Plume Detection and Emissions Quantification Potential Using a Dense Sensor Network

Densely spaced sensor networks provide a unique opportunity for describing emissions from stationary and moving point sources and from intermittent events like fires or industrial flaring. As an example of what sensor networks can achieve, we describe quantification of emissions from a small urban fire in the Bay Area of California using the Berkeley Environmental Air-quality and CO₂ Network (BEACO₂N), a dense air quality and greenhouse gas monitoring network. Pollutant enhancements are measured at multiple sites, and the ensemble of observations are fit to a 2-D Gaussian model to characterize the extent of dilution prior to observation and derive emissions at the location of the fire.
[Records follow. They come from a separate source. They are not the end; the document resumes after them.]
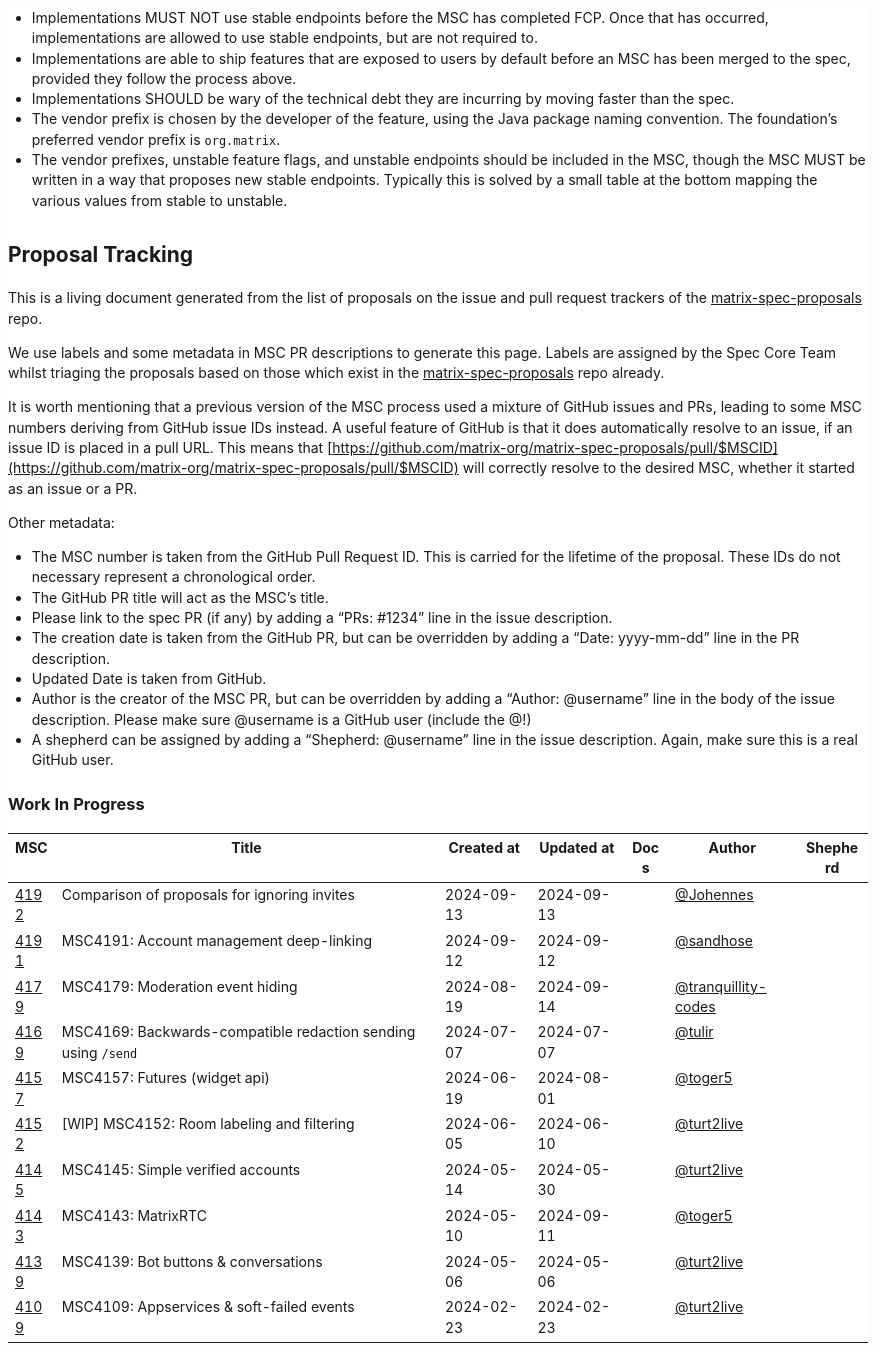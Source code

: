 - Implementations MUST NOT use stable endpoints before the MSC has completed FCP. Once that has occurred, implementations are allowed to use stable endpoints, but are not required to.
- Implementations are able to ship features that are exposed to users by default before an MSC has been merged to the spec, provided they follow the process above.
- Implementations SHOULD be wary of the technical debt they are incurring by moving faster than the spec.
- The vendor prefix is chosen by the developer of the feature, using the Java package naming convention. The foundation’s preferred vendor prefix is `org.matrix`.
- The vendor prefixes, unstable feature flags, and unstable endpoints should be included in the MSC, though the MSC MUST be written in a way that proposes new stable endpoints. Typically this is solved by a small table at the bottom mapping the various values from stable to unstable.

## Proposal Tracking[](https://spec.matrix.org/proposals/#proposal-tracking)

This is a living document generated from the list of proposals on the issue and pull request trackers of the [matrix-spec-proposals](https://github.com/matrix-org/matrix-spec-proposals) repo.

We use labels and some metadata in MSC PR descriptions to generate this page. Labels are assigned by the Spec Core Team whilst triaging the proposals based on those which exist in the [matrix-spec-proposals](https://github.com/matrix-org/matrix-spec-proposals) repo already.

It is worth mentioning that a previous version of the MSC process used a mixture of GitHub issues and PRs, leading to some MSC numbers deriving from GitHub issue IDs instead. A useful feature of GitHub is that it does automatically resolve to an issue, if an issue ID is placed in a pull URL. This means that [https://github.com/matrix-org/matrix-spec-proposals/pull/$MSCID](https://github.com/matrix-org/matrix-spec-proposals/pull/$MSCID) will correctly resolve to the desired MSC, whether it started as an issue or a PR.

Other metadata:

- The MSC number is taken from the GitHub Pull Request ID. This is carried for the lifetime of the proposal. These IDs do not necessary represent a chronological order.
- The GitHub PR title will act as the MSC’s title.
- Please link to the spec PR (if any) by adding a “PRs: #1234” line in the issue description.
- The creation date is taken from the GitHub PR, but can be overridden by adding a “Date: yyyy-mm-dd” line in the PR description.
- Updated Date is taken from GitHub.
- Author is the creator of the MSC PR, but can be overridden by adding a “Author: @username” line in the body of the issue description. Please make sure @username is a GitHub user (include the @!)
- A shepherd can be assigned by adding a “Shepherd: @username” line in the issue description. Again, make sure this is a real GitHub user.

### Work In Progress[](https://spec.matrix.org/proposals/#work-in-progress)

|MSC|Title|Created at|Updated at|Docs|Author|Shepherd|
|---|---|---|---|---|---|---|
|[4192](https://github.com/matrix-org/matrix-spec-proposals/pull/4192)|Comparison of proposals for ignoring invites|2024-09-13|2024-09-13||[@Johennes](https://github.com/Johennes)||
|[4191](https://github.com/matrix-org/matrix-spec-proposals/pull/4191)|MSC4191: Account management deep-linking|2024-09-12|2024-09-12||[@sandhose](https://github.com/sandhose)||
|[4179](https://github.com/matrix-org/matrix-spec-proposals/pull/4179)|MSC4179: Moderation event hiding|2024-08-19|2024-09-14||[@tranquillity-codes](https://github.com/tranquillity-codes)||
|[4169](https://github.com/matrix-org/matrix-spec-proposals/pull/4169)|MSC4169: Backwards-compatible redaction sending using `/send`|2024-07-07|2024-07-07||[@tulir](https://github.com/tulir)||
|[4157](https://github.com/matrix-org/matrix-spec-proposals/pull/4157)|MSC4157: Futures (widget api)|2024-06-19|2024-08-01||[@toger5](https://github.com/toger5)||
|[4152](https://github.com/matrix-org/matrix-spec-proposals/pull/4152)|[WIP] MSC4152: Room labeling and filtering|2024-06-05|2024-06-10||[@turt2live](https://github.com/turt2live)||
|[4145](https://github.com/matrix-org/matrix-spec-proposals/pull/4145)|MSC4145: Simple verified accounts|2024-05-14|2024-05-30||[@turt2live](https://github.com/turt2live)||
|[4143](https://github.com/matrix-org/matrix-spec-proposals/pull/4143)|MSC4143: MatrixRTC|2024-05-10|2024-09-11||[@toger5](https://github.com/toger5)||
|[4139](https://github.com/matrix-org/matrix-spec-proposals/pull/4139)|MSC4139: Bot buttons & conversations|2024-05-06|2024-05-06||[@turt2live](https://github.com/turt2live)||
|[4109](https://github.com/matrix-org/matrix-spec-proposals/pull/4109)|MSC4109: Appservices & soft-failed events|2024-02-23|2024-02-23||[@turt2live](https://github.com/turt2live)||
Distinct approaches are used for calibration of the CO₂, air quality gases, and PM_2.5 instruments. Consistency of the ratios at multiple locations downwind of the fire supports the precision of the network. We find that the fire emitted approximately 770 ± 30 kg of PM_2.5, 70,000 ± 20,000 kg of CO₂, 2500 ± 300 kg of CO, and 28 ± 9 kg of NO_x. The emission ratios are in the range of typical wildland fires. Using this example, we explore the minimum plume emissions that could be observed and quantified by the network.

This study demonstrates the potential of an air quality and greenhouse gas monitoring network to detect plumes and quantify emissions from point sources.